## Work to be completed
Every line containing the string "تعدادی" should be returned from the records.

## Data extract
"""
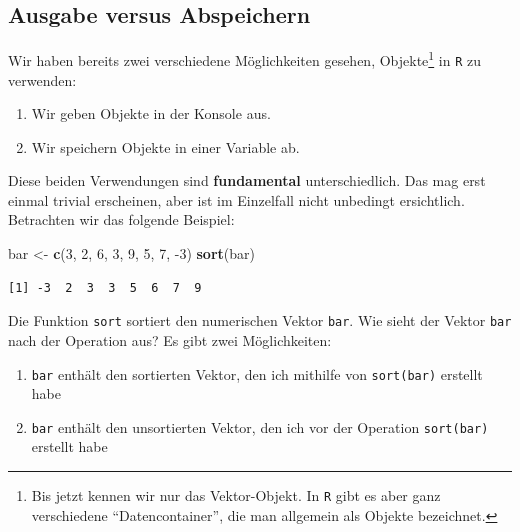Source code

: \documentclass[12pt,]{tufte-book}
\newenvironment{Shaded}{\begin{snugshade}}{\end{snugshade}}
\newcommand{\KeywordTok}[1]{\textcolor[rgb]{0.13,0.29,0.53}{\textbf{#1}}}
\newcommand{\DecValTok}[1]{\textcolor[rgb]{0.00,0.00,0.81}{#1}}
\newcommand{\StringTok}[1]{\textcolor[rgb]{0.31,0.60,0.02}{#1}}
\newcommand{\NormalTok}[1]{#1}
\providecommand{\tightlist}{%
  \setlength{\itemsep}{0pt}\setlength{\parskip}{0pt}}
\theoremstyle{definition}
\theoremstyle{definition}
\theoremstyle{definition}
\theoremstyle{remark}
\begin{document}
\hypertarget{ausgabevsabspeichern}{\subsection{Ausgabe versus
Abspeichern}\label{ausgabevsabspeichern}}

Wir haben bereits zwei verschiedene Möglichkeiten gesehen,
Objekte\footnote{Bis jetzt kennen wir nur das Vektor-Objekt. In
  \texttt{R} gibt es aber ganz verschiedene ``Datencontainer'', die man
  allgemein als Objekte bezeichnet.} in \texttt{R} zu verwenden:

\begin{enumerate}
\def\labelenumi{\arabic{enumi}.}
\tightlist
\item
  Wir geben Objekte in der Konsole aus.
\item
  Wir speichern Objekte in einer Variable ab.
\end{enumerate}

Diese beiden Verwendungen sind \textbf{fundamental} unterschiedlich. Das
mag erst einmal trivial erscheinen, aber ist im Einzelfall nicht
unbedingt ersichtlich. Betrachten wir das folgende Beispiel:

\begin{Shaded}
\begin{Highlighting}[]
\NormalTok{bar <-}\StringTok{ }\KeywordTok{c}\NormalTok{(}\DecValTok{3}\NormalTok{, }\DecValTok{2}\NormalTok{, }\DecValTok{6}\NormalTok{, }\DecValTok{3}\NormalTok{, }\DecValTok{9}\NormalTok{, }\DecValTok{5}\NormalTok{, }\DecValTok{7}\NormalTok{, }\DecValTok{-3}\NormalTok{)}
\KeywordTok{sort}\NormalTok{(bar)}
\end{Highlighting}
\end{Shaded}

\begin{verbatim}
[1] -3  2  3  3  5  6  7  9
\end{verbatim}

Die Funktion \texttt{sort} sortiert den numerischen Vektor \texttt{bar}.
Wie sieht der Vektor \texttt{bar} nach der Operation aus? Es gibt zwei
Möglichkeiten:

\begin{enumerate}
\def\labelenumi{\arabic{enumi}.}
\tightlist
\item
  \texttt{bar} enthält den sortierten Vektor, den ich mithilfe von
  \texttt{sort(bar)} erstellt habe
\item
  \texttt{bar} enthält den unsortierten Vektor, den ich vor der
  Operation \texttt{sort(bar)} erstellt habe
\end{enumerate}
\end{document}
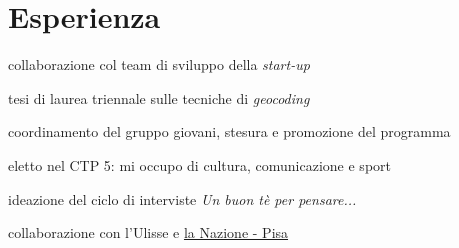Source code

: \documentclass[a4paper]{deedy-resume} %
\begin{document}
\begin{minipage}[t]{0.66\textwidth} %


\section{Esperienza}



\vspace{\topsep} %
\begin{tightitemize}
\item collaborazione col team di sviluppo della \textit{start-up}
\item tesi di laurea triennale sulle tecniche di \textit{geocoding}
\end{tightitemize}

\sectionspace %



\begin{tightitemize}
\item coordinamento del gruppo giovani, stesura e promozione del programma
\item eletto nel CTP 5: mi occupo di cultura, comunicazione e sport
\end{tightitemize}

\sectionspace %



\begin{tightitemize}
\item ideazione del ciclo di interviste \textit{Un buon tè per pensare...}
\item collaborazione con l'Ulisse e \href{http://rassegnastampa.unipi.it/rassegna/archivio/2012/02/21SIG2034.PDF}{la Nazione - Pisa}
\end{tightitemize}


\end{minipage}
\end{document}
"""
"""
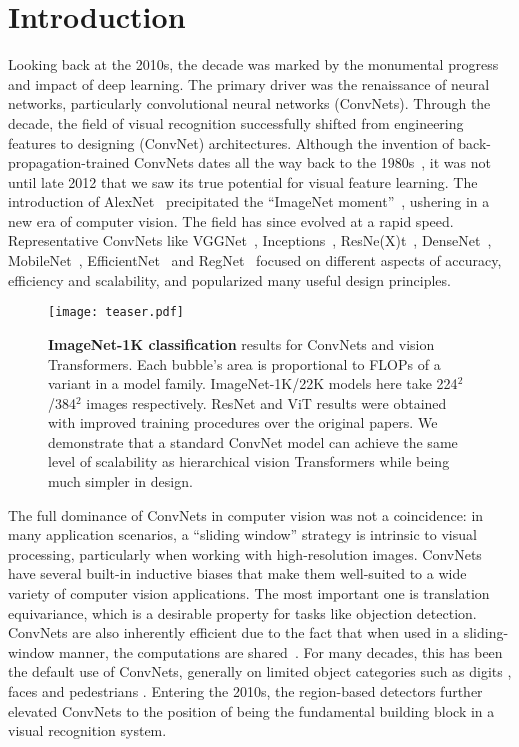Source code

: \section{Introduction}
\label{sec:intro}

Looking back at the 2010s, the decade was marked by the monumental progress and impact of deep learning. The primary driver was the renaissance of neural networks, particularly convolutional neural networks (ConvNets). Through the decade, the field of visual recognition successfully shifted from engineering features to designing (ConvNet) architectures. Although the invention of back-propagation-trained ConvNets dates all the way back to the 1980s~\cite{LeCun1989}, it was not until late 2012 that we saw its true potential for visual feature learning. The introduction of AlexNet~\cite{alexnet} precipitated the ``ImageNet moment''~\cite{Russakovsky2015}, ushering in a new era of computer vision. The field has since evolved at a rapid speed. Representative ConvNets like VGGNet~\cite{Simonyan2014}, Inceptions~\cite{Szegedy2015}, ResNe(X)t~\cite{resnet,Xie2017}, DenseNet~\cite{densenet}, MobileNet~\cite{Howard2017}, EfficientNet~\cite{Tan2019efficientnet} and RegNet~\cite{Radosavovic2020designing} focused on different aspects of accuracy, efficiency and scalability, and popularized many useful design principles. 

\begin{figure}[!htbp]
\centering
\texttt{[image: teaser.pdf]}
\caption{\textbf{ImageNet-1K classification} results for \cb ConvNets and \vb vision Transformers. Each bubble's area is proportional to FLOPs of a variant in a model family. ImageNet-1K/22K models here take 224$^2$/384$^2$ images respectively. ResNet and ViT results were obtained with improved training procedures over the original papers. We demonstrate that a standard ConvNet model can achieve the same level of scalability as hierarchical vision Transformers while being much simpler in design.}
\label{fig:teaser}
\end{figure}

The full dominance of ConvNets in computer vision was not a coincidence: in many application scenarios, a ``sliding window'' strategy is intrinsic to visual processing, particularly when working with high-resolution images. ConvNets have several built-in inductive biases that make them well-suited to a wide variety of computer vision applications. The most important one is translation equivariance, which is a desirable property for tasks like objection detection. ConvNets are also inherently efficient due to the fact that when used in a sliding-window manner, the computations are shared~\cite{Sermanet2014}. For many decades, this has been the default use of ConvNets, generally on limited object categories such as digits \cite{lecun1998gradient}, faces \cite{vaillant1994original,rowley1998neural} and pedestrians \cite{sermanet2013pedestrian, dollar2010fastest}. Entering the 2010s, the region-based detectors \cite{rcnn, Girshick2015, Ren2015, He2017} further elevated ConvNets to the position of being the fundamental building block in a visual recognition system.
"""
"""
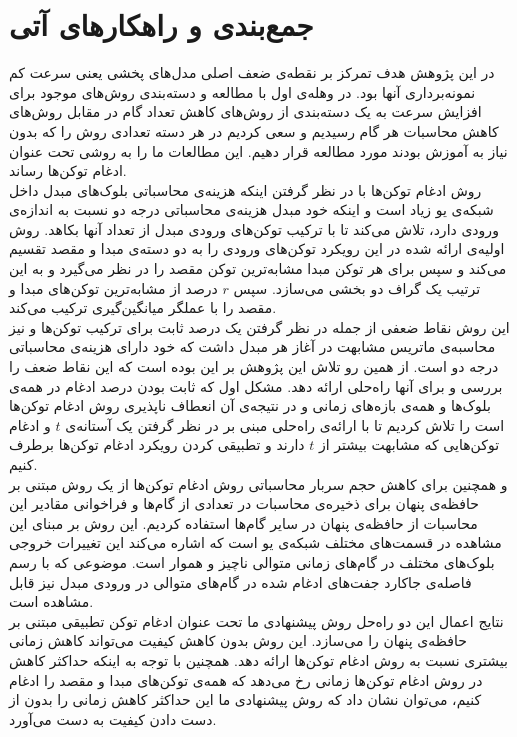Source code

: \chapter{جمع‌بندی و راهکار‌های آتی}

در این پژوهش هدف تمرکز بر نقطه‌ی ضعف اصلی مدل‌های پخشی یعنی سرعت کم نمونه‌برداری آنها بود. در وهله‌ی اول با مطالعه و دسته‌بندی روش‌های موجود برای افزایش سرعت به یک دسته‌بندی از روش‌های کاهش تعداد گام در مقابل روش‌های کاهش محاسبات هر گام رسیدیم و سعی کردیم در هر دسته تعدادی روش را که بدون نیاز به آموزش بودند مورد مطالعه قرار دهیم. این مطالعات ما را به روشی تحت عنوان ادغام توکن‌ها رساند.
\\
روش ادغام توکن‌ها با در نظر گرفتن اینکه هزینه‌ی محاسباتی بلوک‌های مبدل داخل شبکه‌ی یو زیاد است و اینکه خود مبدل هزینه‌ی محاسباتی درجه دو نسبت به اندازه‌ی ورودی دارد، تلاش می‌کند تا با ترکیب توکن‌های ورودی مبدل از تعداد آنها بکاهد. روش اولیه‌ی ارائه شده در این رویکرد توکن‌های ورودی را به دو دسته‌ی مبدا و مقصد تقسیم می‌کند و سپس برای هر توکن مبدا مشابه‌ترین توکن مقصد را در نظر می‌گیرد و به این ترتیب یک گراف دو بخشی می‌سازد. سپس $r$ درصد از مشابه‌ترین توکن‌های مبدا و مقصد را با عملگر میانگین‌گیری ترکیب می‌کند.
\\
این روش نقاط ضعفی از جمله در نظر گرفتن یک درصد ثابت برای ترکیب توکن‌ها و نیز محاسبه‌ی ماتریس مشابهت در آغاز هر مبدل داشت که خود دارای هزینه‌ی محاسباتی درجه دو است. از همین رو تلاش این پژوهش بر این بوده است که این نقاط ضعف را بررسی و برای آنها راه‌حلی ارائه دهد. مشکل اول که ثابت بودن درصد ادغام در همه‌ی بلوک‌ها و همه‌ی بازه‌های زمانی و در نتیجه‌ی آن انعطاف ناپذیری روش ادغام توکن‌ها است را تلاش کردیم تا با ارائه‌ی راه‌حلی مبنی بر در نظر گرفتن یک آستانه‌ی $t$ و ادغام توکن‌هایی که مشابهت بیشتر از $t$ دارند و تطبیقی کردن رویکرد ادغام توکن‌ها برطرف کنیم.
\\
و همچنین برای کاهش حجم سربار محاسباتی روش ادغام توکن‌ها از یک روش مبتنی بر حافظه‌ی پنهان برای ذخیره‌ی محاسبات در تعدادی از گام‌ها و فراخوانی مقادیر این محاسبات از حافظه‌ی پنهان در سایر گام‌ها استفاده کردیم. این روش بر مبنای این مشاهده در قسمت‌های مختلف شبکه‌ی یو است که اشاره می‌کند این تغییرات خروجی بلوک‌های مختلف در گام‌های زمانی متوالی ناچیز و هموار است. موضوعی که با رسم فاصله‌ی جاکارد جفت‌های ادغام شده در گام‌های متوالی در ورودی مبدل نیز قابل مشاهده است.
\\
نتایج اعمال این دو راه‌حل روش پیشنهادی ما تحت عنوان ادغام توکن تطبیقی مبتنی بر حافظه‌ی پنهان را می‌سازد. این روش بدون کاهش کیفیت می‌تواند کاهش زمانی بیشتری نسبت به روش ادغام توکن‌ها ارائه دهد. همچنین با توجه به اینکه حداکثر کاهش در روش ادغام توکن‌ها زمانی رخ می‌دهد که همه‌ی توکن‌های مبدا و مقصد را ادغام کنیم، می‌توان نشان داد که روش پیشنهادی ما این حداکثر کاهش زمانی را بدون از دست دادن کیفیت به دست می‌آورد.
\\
"""
## Solution below
در این پژوهش هدف تمرکز بر نقطه‌ی ضعف اصلی مدل‌های پخشی یعنی سرعت کم نمونه‌برداری آنها بود. در وهله‌ی اول با مطالعه و دسته‌بندی روش‌های موجود برای افزایش سرعت به یک دسته‌بندی از روش‌های کاهش تعداد گام در مقابل روش‌های کاهش محاسبات هر گام رسیدیم و سعی کردیم در هر دسته تعدادی روش را که بدون نیاز به آموزش بودند مورد مطالعه قرار دهیم. این مطالعات ما را به روشی تحت عنوان ادغام توکن‌ها رساند.
و همچنین برای کاهش حجم سربار محاسباتی روش ادغام توکن‌ها از یک روش مبتنی بر حافظه‌ی پنهان برای ذخیره‌ی محاسبات در تعدادی از گام‌ها و فراخوانی مقادیر این محاسبات از حافظه‌ی پنهان در سایر گام‌ها استفاده کردیم. این روش بر مبنای این مشاهده در قسمت‌های مختلف شبکه‌ی یو است که اشاره می‌کند این تغییرات خروجی بلوک‌های مختلف در گام‌های زمانی متوالی ناچیز و هموار است. موضوعی که با رسم فاصله‌ی جاکارد جفت‌های ادغام شده در گام‌های متوالی در ورودی مبدل نیز قابل مشاهده است.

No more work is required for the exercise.